Emmanuel Macron et le premier minsitre slovaque Robert Fico, à Salzbourg le 23 août. / Kerstin Joensson / AP

Editorial du « Monde ». C’était un des axes forts de la campagne électorale et le président Macron entend s’y tenir. « L’Europe qui protège » a donc été au centre des entretiens qu’il a menés, mercredi 23 août à Salzbourg, première étape d’une tournée de trois jours en Europe centrale, avec les dirigeants autrichien, tchèque et slovaque.

M. Macron a choisi de frapper fort d’entrée de jeu, en qualifiant le statut actuel des travailleurs détachés de « trahison de l’esprit européen dans ses fondamentaux ». Et il a remporté une première manche, en obtenant le soutien de Prague et de Bratislava au projet de réforme français, sachant que l’appui autrichien était déjà acquis.

Ce n’est qu’une première étape, mais elle compte, dans un combat hautement symbolique pour l’avenir de l’Europe, à deux titres. D’une part, la question des travailleurs détachés, régie par une directive européenne de 1996 qui permet aux entreprises de faire travailler des salariés d’un autre pays de l’UE en payant les cotisations sociales dans leur pays d’origine, a concentré en France les critiques contre une Europe qui favorise le dumping social et la concurrence inégale : pour M. Macron, elle a alimenté la montée du populisme et de l’euroscepticisme en France.

D’autre part, au sein de l’UE, cette question est devenue l’une des principales et dangereuses lignes de fracture entre l’Est et l’Ouest, l’Est – la Pologne, en premier lieu – comme fournisseur de travailleurs détachés et l’Ouest (surtout l’Allemagne, la France et la Belgique) comme recruteur. Parmi les onze Etats membres qui, en mai, se sont opposés à la réforme de la directive, dix étaient des pays de l’est de l’UE, auxquels s’est joint le Danemark.

Un geste fort

Pour pouvoir montrer aux électeurs français qu’il est possible d’améliorer le fonctionnement de l’Europe, en arrachant une réforme du statut des travailleurs détachés d’ici à la fin de l’année à Bruxelles, il fallait éviter d’ancrer cette division en deux blocs. Le ralliement de la République tchèque et de la Slovaquie à la position française, qui souhaite réduire à un an la durée des contrats des travailleurs détachés et égaliser leurs rémunérations, va dans ce sens.

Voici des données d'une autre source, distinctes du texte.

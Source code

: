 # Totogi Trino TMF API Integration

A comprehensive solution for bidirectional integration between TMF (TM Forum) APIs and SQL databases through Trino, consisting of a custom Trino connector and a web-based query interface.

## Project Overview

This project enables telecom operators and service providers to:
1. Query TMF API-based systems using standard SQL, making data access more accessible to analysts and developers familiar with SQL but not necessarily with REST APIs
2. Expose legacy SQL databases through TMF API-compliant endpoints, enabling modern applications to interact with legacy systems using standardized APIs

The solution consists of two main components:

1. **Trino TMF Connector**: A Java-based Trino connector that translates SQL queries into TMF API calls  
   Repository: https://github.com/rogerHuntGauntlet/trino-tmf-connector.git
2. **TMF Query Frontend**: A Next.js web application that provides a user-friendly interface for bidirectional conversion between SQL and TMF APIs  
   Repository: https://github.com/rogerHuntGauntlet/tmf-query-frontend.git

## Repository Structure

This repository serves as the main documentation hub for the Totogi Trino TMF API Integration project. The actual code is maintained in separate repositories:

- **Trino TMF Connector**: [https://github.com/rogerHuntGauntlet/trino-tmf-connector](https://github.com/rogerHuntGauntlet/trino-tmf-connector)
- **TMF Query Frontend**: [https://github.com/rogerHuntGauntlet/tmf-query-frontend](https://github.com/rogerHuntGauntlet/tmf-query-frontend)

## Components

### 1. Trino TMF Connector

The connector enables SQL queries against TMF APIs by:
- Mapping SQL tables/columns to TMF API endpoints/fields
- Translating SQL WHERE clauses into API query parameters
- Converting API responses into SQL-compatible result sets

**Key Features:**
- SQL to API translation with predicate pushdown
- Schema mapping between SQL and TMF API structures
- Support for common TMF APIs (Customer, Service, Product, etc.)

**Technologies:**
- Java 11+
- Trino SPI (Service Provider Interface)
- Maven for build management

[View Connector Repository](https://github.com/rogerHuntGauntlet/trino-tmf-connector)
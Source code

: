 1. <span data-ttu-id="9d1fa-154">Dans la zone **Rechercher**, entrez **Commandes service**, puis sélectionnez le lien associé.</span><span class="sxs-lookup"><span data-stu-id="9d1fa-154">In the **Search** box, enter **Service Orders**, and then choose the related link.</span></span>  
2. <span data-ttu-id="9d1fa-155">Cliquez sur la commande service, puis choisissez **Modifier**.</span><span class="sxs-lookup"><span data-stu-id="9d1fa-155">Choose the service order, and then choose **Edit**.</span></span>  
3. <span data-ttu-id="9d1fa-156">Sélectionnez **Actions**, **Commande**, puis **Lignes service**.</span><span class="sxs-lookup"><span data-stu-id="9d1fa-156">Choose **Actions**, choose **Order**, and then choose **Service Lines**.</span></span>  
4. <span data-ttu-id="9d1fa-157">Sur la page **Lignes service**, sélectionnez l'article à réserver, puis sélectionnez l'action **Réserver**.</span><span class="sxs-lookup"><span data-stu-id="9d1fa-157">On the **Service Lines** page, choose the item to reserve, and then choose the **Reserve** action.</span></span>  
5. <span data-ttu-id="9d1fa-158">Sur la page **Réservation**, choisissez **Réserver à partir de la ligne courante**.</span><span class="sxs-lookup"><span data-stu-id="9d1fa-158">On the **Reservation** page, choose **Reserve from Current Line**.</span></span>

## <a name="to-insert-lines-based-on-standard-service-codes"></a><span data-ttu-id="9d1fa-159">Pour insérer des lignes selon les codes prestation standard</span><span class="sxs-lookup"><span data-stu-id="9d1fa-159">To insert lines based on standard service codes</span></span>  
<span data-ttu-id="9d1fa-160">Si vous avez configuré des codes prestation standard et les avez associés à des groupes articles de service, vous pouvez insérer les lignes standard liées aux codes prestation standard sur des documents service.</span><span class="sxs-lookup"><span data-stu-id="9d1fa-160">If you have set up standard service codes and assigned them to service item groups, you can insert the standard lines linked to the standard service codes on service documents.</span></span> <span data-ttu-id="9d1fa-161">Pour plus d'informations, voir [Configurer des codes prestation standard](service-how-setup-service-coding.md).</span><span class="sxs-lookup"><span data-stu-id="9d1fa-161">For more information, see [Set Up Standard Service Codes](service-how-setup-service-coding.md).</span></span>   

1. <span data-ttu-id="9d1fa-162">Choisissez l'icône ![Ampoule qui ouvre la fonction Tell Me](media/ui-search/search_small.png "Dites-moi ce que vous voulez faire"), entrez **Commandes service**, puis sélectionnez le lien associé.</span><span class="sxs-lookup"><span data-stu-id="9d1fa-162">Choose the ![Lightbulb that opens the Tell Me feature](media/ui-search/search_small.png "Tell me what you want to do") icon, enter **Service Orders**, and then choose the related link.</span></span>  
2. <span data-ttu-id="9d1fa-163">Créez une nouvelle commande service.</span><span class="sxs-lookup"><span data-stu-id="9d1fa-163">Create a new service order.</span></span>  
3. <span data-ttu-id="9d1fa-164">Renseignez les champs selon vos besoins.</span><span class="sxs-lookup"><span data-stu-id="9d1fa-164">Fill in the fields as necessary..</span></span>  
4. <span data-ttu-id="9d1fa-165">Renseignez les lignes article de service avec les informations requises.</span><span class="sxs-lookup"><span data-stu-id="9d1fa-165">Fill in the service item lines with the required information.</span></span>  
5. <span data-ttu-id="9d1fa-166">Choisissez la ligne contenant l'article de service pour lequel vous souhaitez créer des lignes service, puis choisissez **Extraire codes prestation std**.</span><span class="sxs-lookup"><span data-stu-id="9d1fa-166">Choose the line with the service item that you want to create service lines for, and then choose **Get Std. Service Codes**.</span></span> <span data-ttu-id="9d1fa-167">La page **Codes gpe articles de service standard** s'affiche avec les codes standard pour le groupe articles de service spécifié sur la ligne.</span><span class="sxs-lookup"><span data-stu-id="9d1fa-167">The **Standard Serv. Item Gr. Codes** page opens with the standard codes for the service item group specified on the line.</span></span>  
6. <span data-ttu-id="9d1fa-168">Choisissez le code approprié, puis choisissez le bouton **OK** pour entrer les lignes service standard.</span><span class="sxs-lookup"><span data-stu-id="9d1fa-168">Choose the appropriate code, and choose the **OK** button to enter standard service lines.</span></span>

C’est un geste politiquement fort, car il consacre le choix de Prague et de Bratislava de jouer la carte européenne plutôt que régionale. Les deux pays renoncent ainsi clairement à la « tentation de Visegrad », du nom du groupe informel qu’ils avaient formé avec la Pologne et la Hongrie et que Varsovie et Budapest souhaitaient utiliser pour faire pression contre Bruxelles. Il reste maintenant à Emmanuel Macron à convaincre la Roumanie et la Bulgarie, étapes suivantes de sa tournée, de soutenir le projet de réforme français.

Le plus dur, cependant, reste à faire. Isoler la Pologne permettrait évidemment de progresser sur la voie d’un compromis à Bruxelles, mais l’opération n’est pas sans risques politiques. En évitant ostensiblement la route de Varsovie et de Budapest dans cette tournée, M. Macron a voulu marquer sa volonté de privilégier les pays d’Europe centrale qui jouent le jeu et sa distance avec ceux qui affichent leur mépris des règles. Mais il va falloir, tôt ou tard, trouver le moyen de faire revenir les deux pays rebelles dans le jeu. Poursuivant son grand dessein européen, M. Macron reçoit la semaine prochaine à Paris les chefs de gouvernement allemand, italien et espagnol ; peut-être pourront-ils se pencher ensemble sur cette épineuse question.